Governor of the Central Bank Patrick Honohan has defended his role in the European Union-International Monetary Fund deal negotiated last November.
He said he has no regrets about going on RTÉ Radio to tell the Irish people and the wider world what was going on, as he considered it necessary to avoid a potential crisis.
He said over the previous days there had been intense negotiations involving a lot of people.
But he said there was a sense in markets and in European political circles that something was stalling in the process, and that something very serious was about to happen.
There was concern in European political circles, including in the European Central Bank, about the negotiations, and there was a fear of a meltdown.
He said he was trying to reassure people behind the scenes that the talks were going ahead.
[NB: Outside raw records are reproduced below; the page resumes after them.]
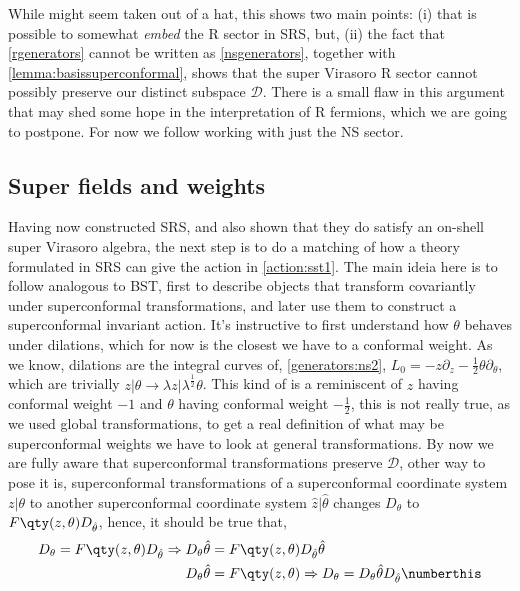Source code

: While might seem taken out of a hat, this shows two main points: (i) that is possible to somewhat \textit{embed} the R sector in SRS, but, (ii) the fact that \eqref{rgenerators} cannot be written 
as \eqref{nsgenerators}, together with \cref{lemma:basissuperconformal}, shows that the super Virasoro R sector cannot possibly 
preserve our distinct subspace $\mathcal D$. There is a small flaw in this argument that may shed some hope in the interpretation of 
R fermions, which we are going to postpone. For now we follow working with just the NS sector.

\subsection{Super fields and weights}

Having now constructed SRS, and also shown that they do satisfy an on-shell super Virasoro algebra, the next step is to 
do a matching of how a theory formulated in SRS can give the action in \cref{action:sst1}. 
The main ideia here is to follow analogous to BST, first to describe objects that transform covariantly 
under superconformal transformations, and later use them to construct a superconformal invariant action. It's instructive 
to first understand how $\theta$ behaves under dilations, which for now is the closest we have to a conformal weight. 
As we know, dilations are the integral curves of, \cref{generators:ns2}, $L_0=-z\partial_z-\frac12\theta\partial_\theta$, 
which are trivially $z|\theta\rightarrow \lambda z|\lambda^{\frac12}\theta$. This kind of is a reminiscent of $z$ having 
conformal weight $-1$ and $\theta$ having conformal weight $-\frac12$, this is not really true, as we used global transformations, 
to get a real definition of what may be superconformal weights we have to look at general transformations. By now we are fully 
aware that superconformal transformations preserve $\mathcal D$, other way to pose it is, superconformal transformations of 
a superconformal coordinate system $z|\theta$ to another superconformal coordinate system $\hat z|\hat\theta$ changes $D_\theta$ to 
$F\qty(z,\theta)D_{\hat\theta}$, hence, it should be true that,
\begin{align*}
    D_\theta=F\qty(z,\theta)D_{\hat\theta}\Rightarrow D_\theta\hat\theta&=F\qty(z,\theta)D_{\hat\theta}\hat\theta\\
    D_\theta\hat\theta&=F\qty(z,\theta)\Rightarrow D_\theta=D_\theta\hat\theta D_{\hat\theta}\numberthis\label{superconformal:definition}
\end{align*}

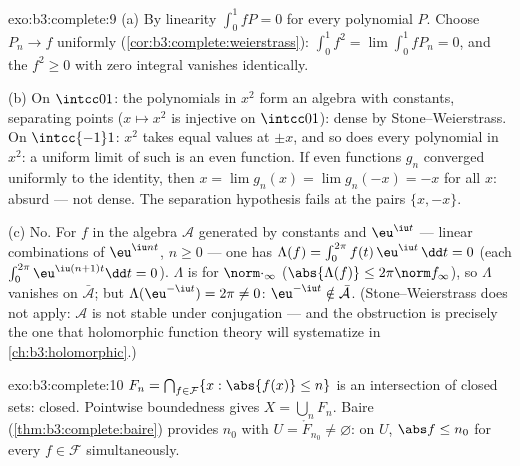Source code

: \begin{solution}{exo:b3:complete:9}
(a) By linearity $\int_0^1 fP = 0$ for every polynomial $P$.
Choose $P_n \to f$ uniformly
(\cref{cor:b3:complete:weierstrass}): $\int_0^1 f^2 =
\lim\int_0^1 fP_n = 0$, and the  $f^2 \geq 0$ with
zero integral vanishes identically.

(b) On $\intcc01$: the polynomials in $x^2$ form an algebra
with constants, separating points ($x \mapsto x^2$ is injective
on $\intcc01$): dense by Stone--Weierstrass. On $\intcc{-1}1$:
$x^2$ takes equal values at $\pm x$, and so does every
polynomial in $x^2$: a uniform limit of such is an even
function. If even functions $g_n$ converged uniformly to the
identity, then $x = \lim g_n(x) = \lim g_n(-x) = -x$ for all
$x$: absurd --- not dense. The separation hypothesis fails at
the pairs $\{x, -x\}$.

(c) No. For $f$ in the algebra $\mathcal A$ generated by
constants and $\eu^{\iu t}$ --- linear combinations of
$\eu^{\iu nt}$, $n \geq 0$ --- one has $\Lambda(f) =
\int_0^{2\pi}f(t)\,\eu^{\iu t}\,\dd t = 0$ (each
$\int_0^{2\pi}\eu^{\iu(n+1)t}\dd t = 0$). $\Lambda$ is
 for $\norm\cdot_\infty$ ($\abs{\Lambda(f)}\leq
2\pi\norm f_\infty$), so $\Lambda$ vanishes on $\bar{\mathcal
A}$; but $\Lambda(\eu^{-\iu t}) = 2\pi \neq 0$: $\eu^{-\iu t}
\notin \bar{\mathcal A}$. (Stone--Weierstrass does not apply:
$\mathcal A$ is not stable under conjugation --- and the
obstruction is precisely the one that holomorphic function
theory will systematize in \cref{ch:b3:holomorphic}.)
\end{solution}

\begin{solution}{exo:b3:complete:10}
$F_n = \bigcap_{f \in \mathcal F}\{x : \abs{f(x)} \leq n\}$ is
an intersection of closed sets: closed. Pointwise boundedness
gives $X = \bigcup_n F_n$. Baire (\cref{thm:b3:complete:baire})
provides $n_0$ with $U = \mathring F_{n_0} \neq \varnothing$:
on $U$, $\abs f \leq n_0$ for every $f \in \mathcal F$
simultaneously.
\end{solution}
Prof Honohan said he believed that he was the only person who was going to tell people what was happening, and that he had a responsibility to do that.
The Central Bank Governor said his only personal regret was that he wrong-footed the late Brian Lenihan, whom he said could have told people the day before the governor's intervention, but it was Mr Lenihan's choice not to do so.
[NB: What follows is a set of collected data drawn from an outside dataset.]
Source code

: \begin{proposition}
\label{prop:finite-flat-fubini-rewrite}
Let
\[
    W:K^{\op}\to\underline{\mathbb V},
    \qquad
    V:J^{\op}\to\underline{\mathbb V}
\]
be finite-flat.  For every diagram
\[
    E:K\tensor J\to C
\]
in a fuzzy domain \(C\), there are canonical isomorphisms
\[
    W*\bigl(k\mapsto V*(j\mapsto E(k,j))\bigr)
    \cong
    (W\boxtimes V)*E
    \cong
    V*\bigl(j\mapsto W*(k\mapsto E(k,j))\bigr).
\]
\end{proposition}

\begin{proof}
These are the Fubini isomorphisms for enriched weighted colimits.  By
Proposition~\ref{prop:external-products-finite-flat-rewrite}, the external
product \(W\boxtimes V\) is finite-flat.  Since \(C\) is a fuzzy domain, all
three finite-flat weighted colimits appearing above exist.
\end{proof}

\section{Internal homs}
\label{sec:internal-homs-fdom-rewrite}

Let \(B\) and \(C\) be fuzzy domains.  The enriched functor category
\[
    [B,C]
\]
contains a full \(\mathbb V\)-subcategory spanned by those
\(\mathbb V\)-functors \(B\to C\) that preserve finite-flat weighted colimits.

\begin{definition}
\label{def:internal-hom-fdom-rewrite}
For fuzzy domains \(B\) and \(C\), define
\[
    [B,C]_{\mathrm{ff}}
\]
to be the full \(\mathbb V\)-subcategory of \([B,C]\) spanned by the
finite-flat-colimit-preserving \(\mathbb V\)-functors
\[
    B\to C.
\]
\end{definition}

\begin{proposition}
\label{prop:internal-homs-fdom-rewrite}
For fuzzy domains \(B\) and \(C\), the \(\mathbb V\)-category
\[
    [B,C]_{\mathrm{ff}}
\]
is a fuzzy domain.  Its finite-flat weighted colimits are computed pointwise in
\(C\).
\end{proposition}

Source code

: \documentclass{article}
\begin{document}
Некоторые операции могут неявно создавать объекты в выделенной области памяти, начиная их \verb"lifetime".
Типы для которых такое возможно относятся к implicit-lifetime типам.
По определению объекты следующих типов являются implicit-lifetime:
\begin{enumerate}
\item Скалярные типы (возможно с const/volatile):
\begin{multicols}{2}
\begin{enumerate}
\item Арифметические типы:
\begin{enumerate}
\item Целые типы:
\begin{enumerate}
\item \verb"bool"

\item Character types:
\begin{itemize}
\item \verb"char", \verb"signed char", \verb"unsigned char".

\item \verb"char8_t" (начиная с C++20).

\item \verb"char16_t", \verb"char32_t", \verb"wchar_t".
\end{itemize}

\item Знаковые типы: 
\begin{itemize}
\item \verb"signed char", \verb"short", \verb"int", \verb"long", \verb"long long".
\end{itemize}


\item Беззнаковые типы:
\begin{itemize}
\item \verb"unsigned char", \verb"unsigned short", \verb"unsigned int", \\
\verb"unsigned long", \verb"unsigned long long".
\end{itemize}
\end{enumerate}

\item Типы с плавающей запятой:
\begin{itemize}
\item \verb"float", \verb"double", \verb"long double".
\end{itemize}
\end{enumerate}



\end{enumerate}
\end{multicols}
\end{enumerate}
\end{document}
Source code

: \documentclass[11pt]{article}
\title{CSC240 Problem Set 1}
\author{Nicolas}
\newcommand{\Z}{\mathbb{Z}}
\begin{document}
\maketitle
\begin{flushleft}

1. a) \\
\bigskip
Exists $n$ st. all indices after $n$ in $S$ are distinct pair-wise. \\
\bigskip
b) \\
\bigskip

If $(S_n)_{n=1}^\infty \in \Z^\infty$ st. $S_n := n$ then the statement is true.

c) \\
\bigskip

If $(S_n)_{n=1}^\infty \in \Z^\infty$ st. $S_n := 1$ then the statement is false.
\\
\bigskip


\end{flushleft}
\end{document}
He said the deal negotiated was not a bad one, but he felt a number of opportunities for a better deal were missed because it was done quickly.
The noted problem was the high interest rates charged by the European Financial Stability Facility, a situation that has now been rectified.
He also pointed to last week's call by IMF head Christine Lagarde for the EFSF to use funds to directly capitalise banks, rather than lending on to states to do the same.
He said that in this case it would be the EFSF rather than the Irish taxpayer who owned 99.8% of AIB and big stakes in all the other banks.
He said a scheme of that kind was something he had in mind at the time, that might have been worked up into a detailed scheme if there had been more time.